***** Recorded information

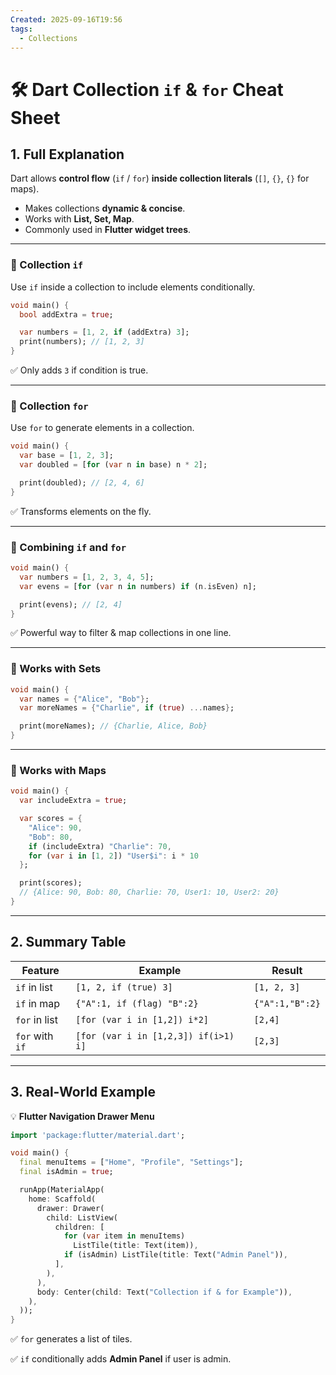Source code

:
 ```yaml
---
Created: 2025-09-16T19:56
tags:
  - Collections
---
```

# 🛠️ Dart Collection `if` & `for` Cheat Sheet

## 1. Full Explanation

Dart allows **control flow** (`if` / `for`) **inside collection literals** (`[]`, `{}`, `{}` for maps).

- Makes collections **dynamic & concise**.
- Works with **List, Set, Map**.
- Commonly used in **Flutter widget trees**.

---

### 🔹 Collection `if`

Use `if` inside a collection to include elements conditionally.

```Dart
void main() {
  bool addExtra = true;

  var numbers = [1, 2, if (addExtra) 3];
  print(numbers); // [1, 2, 3]
}

```

✅ Only adds `3` if condition is true.

---

### 🔹 Collection `for`

Use `for` to generate elements in a collection.

```Dart
void main() {
  var base = [1, 2, 3];
  var doubled = [for (var n in base) n * 2];

  print(doubled); // [2, 4, 6]
}

```

✅ Transforms elements on the fly.

---

### 🔹 Combining `if` and `for`

```Dart
void main() {
  var numbers = [1, 2, 3, 4, 5];
  var evens = [for (var n in numbers) if (n.isEven) n];

  print(evens); // [2, 4]
}

```

✅ Powerful way to filter & map collections in one line.

---

### 🔹 Works with Sets

```Dart
void main() {
  var names = {"Alice", "Bob"};
  var moreNames = {"Charlie", if (true) ...names};

  print(moreNames); // {Charlie, Alice, Bob}
}

```

---

### 🔹 Works with Maps

```Dart
void main() {
  var includeExtra = true;

  var scores = {
    "Alice": 90,
    "Bob": 80,
    if (includeExtra) "Charlie": 70,
    for (var i in [1, 2]) "User$i": i * 10
  };

  print(scores);
  // {Alice: 90, Bob: 80, Charlie: 70, User1: 10, User2: 20}
}

```

---

## 2. Summary Table

|Feature|Example|Result|
|---|---|---|
|`if` in list|`[1, 2, if (true) 3]`|`[1, 2, 3]`|
|`if` in map|`{"A":1, if (flag) "B":2}`|`{"A":1,"B":2}`|
|`for` in list|`[for (var i in [1,2]) i*2]`|`[2,4]`|
|`for` with `if`|`[for (var i in [1,2,3]) if(i>1) i]`|`[2,3]`|

---

## 3. Real-World Example

💡 **Flutter Navigation Drawer Menu**

```Dart
import 'package:flutter/material.dart';

void main() {
  final menuItems = ["Home", "Profile", "Settings"];
  final isAdmin = true;

  runApp(MaterialApp(
    home: Scaffold(
      drawer: Drawer(
        child: ListView(
          children: [
            for (var item in menuItems)
              ListTile(title: Text(item)),
            if (isAdmin) ListTile(title: Text("Admin Panel")),
          ],
        ),
      ),
      body: Center(child: Text("Collection if & for Example")),
    ),
  ));
}

```

✅ `for` generates a list of tiles.

✅ `if` conditionally adds **Admin Panel** if user is admin.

**********

Only these are to be transcribed: the line with "## 2. Summary Table" and every line after it through the last line of the entries, each exactly.

## 2. Summary Table

|Feature|Example|Result|
|---|---|---|
|`if` in list|`[1, 2, if (true) 3]`|`[1, 2, 3]`|
|`if` in map|`{"A":1, if (flag) "B":2}`|`{"A":1,"B":2}`|
|`for` in list|`[for (var i in [1,2]) i*2]`|`[2,4]`|
|`for` with `if`|`[for (var i in [1,2,3]) if(i>1) i]`|`[2,3]`|

---

## 3. Real-World Example

💡 **Flutter Navigation Drawer Menu**

```Dart
import 'package:flutter/material.dart';

void main() {
  final menuItems = ["Home", "Profile", "Settings"];
  final isAdmin = true;

  runApp(MaterialApp(
    home: Scaffold(
      drawer: Drawer(
        child: ListView(
          children: [
            for (var item in menuItems)
              ListTile(title: Text(item)),
            if (isAdmin) ListTile(title: Text("Admin Panel")),
          ],
        ),
      ),
      body: Center(child: Text("Collection if & for Example")),
    ),
  ));
}

```

✅ `for` generates a list of tiles.

✅ `if` conditionally adds **Admin Panel** if user is admin.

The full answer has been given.